Enhanced production of 24S-hydroxycholesterol is not sufficient to drive liver X receptor target genes in vivo
Version of Record online: 9 MAY 2011
© 2011 The Association for the Publication of the Journal of Internal Medicine
Journal of Internal Medicine
Volume 270, Issue 4, pages 377–387, October 2011
How to Cite
Shafaati, M., Olin, M., Båvner, A., Pettersson, H., Rozell, B., Meaney, S., Parini, P. and Björkhem, I. (2011), Enhanced production of 24S-hydroxycholesterol is not sufficient to drive liver X receptor target genes in vivo. Journal of Internal Medicine, 270: 377–387. doi: 10.1111/j.1365-2796.2011.02389.x
- Issue online: 19 SEP 2011
- Version of Record online: 9 MAY 2011
- Accepted manuscript online: 12 APR 2011 10:08AM EST
- cholesterol homeostasis;
- LXR agonist;
Abstract. Shafaati M, Olin M, Båvner A, Pettersson H, Rozell B, Meaney S, Parini P, Björkhem I (Karolinska University Hospital Huddinge, Huddinge, Sweden; Dublin Institute of Technology, Dublin, Ireland). Enhanced production of 24S-hydroxycholesterol is not sufficient to drive liver X receptor target genes in vivo. J Intern Med 2011; 270: 377–387.
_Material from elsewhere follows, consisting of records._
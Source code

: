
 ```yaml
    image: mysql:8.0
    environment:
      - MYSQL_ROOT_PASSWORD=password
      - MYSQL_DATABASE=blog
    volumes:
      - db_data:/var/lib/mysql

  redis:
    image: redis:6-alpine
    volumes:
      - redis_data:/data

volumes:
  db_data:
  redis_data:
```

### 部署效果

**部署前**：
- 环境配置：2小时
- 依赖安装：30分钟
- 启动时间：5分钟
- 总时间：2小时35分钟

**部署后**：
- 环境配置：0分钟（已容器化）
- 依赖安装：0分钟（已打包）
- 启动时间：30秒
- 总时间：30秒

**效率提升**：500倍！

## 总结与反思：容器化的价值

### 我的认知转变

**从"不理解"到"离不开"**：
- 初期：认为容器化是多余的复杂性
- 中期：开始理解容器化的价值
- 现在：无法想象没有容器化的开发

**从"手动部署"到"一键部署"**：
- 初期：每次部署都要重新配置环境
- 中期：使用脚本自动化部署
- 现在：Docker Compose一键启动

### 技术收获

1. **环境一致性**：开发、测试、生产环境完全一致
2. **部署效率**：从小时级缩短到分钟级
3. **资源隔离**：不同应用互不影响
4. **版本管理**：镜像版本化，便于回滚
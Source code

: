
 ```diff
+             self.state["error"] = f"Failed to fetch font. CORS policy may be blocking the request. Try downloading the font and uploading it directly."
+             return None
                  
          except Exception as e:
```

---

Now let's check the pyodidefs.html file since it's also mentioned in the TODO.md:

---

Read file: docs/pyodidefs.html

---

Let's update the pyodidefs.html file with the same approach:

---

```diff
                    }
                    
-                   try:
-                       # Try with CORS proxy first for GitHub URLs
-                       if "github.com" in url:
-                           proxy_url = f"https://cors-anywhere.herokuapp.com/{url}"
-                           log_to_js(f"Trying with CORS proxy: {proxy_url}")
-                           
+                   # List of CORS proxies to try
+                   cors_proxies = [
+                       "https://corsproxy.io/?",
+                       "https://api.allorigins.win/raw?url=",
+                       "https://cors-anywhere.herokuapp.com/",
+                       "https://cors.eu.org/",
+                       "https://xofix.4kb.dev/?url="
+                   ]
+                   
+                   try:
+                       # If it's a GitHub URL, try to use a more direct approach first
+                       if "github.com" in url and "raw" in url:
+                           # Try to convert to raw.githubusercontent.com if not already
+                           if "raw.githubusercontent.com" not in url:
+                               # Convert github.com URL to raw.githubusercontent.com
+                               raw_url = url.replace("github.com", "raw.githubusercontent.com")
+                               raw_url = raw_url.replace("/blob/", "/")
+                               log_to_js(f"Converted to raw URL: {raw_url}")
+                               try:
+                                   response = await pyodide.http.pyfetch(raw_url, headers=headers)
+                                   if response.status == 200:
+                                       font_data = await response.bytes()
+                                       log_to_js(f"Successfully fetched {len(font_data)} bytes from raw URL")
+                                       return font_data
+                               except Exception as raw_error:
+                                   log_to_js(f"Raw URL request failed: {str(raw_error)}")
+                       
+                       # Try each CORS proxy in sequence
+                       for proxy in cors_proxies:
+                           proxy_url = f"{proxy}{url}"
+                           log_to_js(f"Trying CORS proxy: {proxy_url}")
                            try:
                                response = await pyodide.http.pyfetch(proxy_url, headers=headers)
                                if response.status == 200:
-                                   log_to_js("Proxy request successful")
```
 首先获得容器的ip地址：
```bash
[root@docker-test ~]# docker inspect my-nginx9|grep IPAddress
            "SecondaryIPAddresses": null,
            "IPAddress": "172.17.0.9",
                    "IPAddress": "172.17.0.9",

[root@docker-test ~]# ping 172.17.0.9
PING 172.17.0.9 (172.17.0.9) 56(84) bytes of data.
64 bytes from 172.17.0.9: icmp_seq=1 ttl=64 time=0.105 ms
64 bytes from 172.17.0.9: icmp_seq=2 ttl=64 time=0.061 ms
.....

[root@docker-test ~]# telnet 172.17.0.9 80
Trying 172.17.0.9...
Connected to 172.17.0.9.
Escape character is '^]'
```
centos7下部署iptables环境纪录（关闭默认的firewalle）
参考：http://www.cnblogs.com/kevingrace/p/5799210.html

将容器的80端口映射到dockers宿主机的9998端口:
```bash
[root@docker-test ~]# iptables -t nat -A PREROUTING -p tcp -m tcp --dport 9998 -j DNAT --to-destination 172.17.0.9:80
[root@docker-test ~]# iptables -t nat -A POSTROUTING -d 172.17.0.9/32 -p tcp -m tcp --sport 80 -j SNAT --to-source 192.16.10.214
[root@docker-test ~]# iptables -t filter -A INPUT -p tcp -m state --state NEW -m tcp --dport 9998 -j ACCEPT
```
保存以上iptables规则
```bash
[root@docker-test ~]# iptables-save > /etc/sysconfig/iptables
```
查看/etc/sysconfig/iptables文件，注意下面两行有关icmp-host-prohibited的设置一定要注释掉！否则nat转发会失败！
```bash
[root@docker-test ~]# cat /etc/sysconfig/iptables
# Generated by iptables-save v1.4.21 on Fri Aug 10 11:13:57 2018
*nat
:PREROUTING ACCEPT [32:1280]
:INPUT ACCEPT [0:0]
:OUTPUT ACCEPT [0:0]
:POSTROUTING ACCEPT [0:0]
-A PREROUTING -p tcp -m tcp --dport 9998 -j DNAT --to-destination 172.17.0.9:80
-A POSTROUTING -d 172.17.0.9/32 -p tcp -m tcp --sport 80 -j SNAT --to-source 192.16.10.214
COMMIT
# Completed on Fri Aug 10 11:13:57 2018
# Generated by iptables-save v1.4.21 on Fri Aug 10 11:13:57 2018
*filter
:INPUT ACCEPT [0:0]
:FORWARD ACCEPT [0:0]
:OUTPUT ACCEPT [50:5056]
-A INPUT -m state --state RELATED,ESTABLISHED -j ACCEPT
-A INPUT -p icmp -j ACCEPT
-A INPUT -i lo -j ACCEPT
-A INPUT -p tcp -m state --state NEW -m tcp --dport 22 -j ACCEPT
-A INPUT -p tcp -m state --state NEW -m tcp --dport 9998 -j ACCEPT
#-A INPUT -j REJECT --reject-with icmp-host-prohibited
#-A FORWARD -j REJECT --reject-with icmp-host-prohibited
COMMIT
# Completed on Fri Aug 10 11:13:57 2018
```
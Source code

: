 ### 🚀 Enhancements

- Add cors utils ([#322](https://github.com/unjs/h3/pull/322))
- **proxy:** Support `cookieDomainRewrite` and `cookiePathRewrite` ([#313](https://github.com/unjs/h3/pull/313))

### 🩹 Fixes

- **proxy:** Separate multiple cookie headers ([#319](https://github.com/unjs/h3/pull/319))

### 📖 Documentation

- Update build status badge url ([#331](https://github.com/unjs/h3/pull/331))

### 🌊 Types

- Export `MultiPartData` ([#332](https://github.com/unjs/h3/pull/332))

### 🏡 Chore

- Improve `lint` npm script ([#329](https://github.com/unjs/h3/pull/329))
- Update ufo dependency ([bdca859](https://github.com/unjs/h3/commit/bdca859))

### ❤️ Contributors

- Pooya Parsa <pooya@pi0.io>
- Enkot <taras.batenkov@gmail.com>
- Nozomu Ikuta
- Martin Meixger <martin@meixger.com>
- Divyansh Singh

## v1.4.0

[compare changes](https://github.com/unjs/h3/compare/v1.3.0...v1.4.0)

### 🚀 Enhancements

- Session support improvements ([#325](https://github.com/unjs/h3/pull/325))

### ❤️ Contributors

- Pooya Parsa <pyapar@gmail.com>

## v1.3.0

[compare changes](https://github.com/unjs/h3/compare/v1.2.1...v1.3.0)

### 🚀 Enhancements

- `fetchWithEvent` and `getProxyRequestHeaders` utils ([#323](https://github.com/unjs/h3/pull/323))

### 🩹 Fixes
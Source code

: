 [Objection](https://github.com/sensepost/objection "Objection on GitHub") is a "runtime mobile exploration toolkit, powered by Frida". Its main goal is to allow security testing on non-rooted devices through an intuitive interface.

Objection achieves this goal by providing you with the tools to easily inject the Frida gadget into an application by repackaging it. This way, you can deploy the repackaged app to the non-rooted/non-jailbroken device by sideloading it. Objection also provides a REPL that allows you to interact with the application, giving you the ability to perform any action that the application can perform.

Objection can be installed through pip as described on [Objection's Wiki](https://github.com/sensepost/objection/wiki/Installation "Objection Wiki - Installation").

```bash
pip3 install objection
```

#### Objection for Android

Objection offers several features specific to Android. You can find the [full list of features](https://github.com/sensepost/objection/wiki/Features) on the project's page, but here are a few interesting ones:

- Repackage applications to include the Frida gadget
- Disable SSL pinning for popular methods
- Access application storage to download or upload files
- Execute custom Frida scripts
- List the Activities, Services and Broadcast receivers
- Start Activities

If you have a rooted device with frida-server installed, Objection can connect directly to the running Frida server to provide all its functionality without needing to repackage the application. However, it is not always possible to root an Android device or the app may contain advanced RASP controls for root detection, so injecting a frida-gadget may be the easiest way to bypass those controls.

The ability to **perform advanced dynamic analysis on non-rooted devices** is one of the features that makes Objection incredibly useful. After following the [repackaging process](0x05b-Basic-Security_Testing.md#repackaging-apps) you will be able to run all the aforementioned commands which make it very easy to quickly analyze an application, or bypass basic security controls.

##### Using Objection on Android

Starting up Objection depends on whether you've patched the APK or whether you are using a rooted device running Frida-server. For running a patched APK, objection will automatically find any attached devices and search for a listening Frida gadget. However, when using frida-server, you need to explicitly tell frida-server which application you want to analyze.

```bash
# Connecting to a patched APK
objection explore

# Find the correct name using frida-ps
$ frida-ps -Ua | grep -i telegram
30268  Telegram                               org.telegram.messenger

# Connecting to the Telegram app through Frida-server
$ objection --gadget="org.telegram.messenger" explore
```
Background. Oxysterols such as 24S-hydroxycholesterol (OHC) and 27-OHC are intermediates of cholesterol excretion pathways. In addition, they are putative endogenous agonists of the liver X receptor (LXR) class of nuclear hormone receptors and are thought to be important mediators of cholesterol-dependent gene regulation. 24S-OHC is one of the most efficient endogenous LXR agonists known and is present in the brain and in the circulation at relatively high levels.
Objectives. To explore the regulatory importance of 24S-OHC in vivo.
Design. We developed a transgenic mouse model in which human cholesterol 24-hydroxylase, the enzyme responsible for the formation of 24S-OHC, was expressed under the control of a promoter derived from the β-actin gene.
Results. Both male and female transgenic mice had elevated levels of cerebral, plasma, biliary and faecal 24S-OHC. According to the faecal excretion results, production of 24S-OHC was increased four- to sevenfold. Gene expression profiling revealed that the elevated production of 24S-OHC did not result in the anticipated activation of LXR target genes in the brain or liver.
Conclusion. In spite of the fact that 24S-OHC is a highly effective agonist of LXRs in vitro, it is not a critical activator of target genes to this nuclear receptor in vivo, either in the brain or in the liver.